Translation occurs not just between chaplains and patients; chaplains also help patients translate within themselves. I help patients translate what might have seemed like babble into comprehensible utterances, deciphering experiences into meaningful stories. Since I have little commitment to a particular spiritual/linguistic frame, I can sometimes help patients find their way into a different metaphorical structure. Indeed, sometimes my job is to challenge a language that has run out of words, become too constrictive, too restrictive to let people fully express themselves.
Mistranslation is always a risk—and I may never realize my errors. I watch, of course, for the other cues: a smile, the deep sigh of released tension, the hand outstretched in appreciation of my presence. I wonder about what gaps in understanding remain.
And so I listen as my patients speak their hopes and fears, their angers and joys into the space between us, translating their theological views into ones that I can understand, access, manipulate. I can then re-present these back to the patient, filtered through my perspective, a perspective tempered by emotional and temporal distance, and hopefully communicating my presence, compassion, courage, and desire to help. I muddle along, mostly being understood, sometimes not—but I try, as best I can, to communicate authentically.

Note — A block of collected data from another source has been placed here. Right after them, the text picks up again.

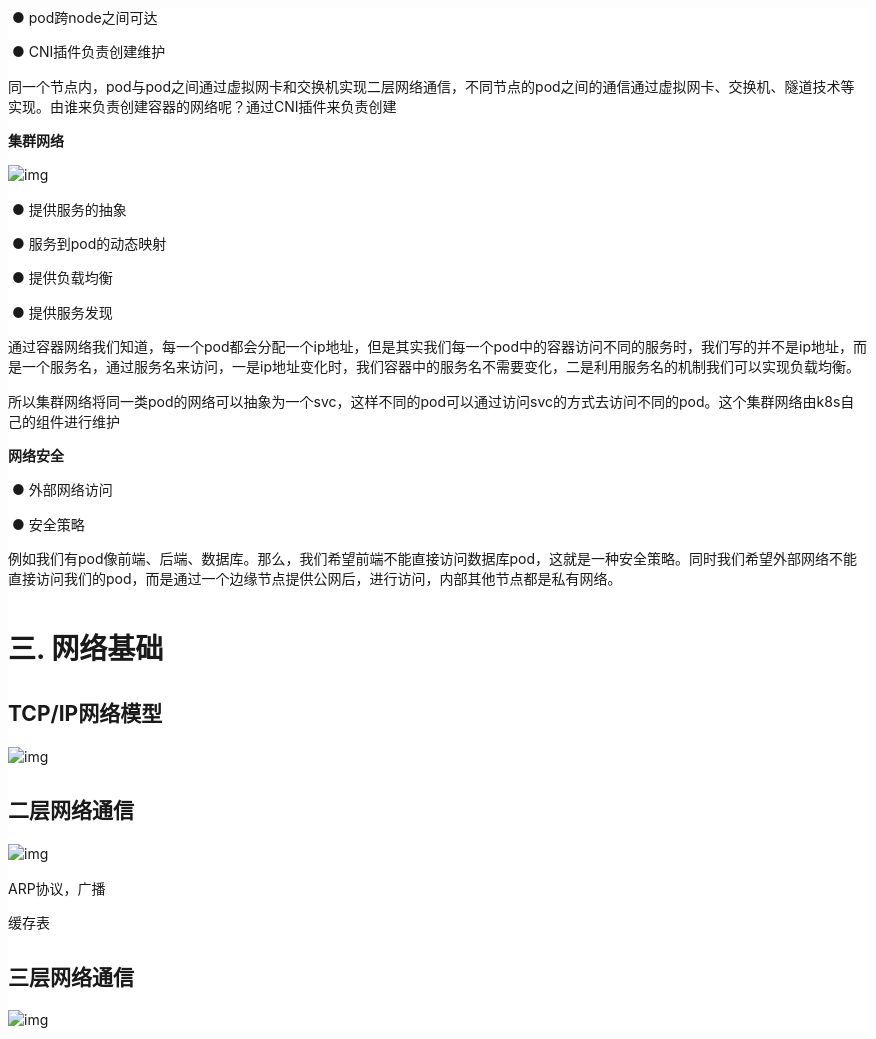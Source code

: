 ​                ● pod跨node之间可达

​                ● CNI插件负责创建维护

同一个节点内，pod与pod之间通过虚拟网卡和交换机实现二层网络通信，不同节点的pod之间的通信通过虚拟网卡、交换机、隧道技术等实现。由谁来负责创建容器的网络呢？通过CNI插件来负责创建



**集群网络**

![img](https://2290653824-github-io.oss-cn-hangzhou.aliyuncs.com/png-20230915153014033.png)

​                ● 提供服务的抽象

​                ● 服务到pod的动态映射

​                ● 提供负载均衡

​                ● 提供服务发现

通过容器网络我们知道，每一个pod都会分配一个ip地址，但是其实我们每一个pod中的容器访问不同的服务时，我们写的并不是ip地址，而是一个服务名，通过服务名来访问，一是ip地址变化时，我们容器中的服务名不需要变化，二是利用服务名的机制我们可以实现负载均衡。

所以集群网络将同一类pod的网络可以抽象为一个svc，这样不同的pod可以通过访问svc的方式去访问不同的pod。这个集群网络由k8s自己的组件进行维护





**网络安全**

​                ● 外部网络访问

​                ● 安全策略

例如我们有pod像前端、后端、数据库。那么，我们希望前端不能直接访问数据库pod，这就是一种安全策略。同时我们希望外部网络不能直接访问我们的pod，而是通过一个边缘节点提供公网后，进行访问，内部其他节点都是私有网络。



# 三. **网络基础**

## **TCP/IP网络模型**

![img](https://2290653824-github-io.oss-cn-hangzhou.aliyuncs.com/png-20230915153014276.png)

## **二层网络通信**

![img](https://2290653824-github-io.oss-cn-hangzhou.aliyuncs.com/png-20230915153015001.png)

ARP协议，广播

缓存表

## **三层网络通信**

![img](https://2290653824-github-io.oss-cn-hangzhou.aliyuncs.com/png-20230915153015592.png)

What I hope gets found in translation is what I believe to be ultimately true—that we may never really understand each other, but it is critically important to try. The presence, even in and among the mistranslations, is more important than complete understanding. In the end, I believe this presence—this full human honoring without assumptions, this appreciation without complete understanding, but full of love and compassion—is what gets found in translation.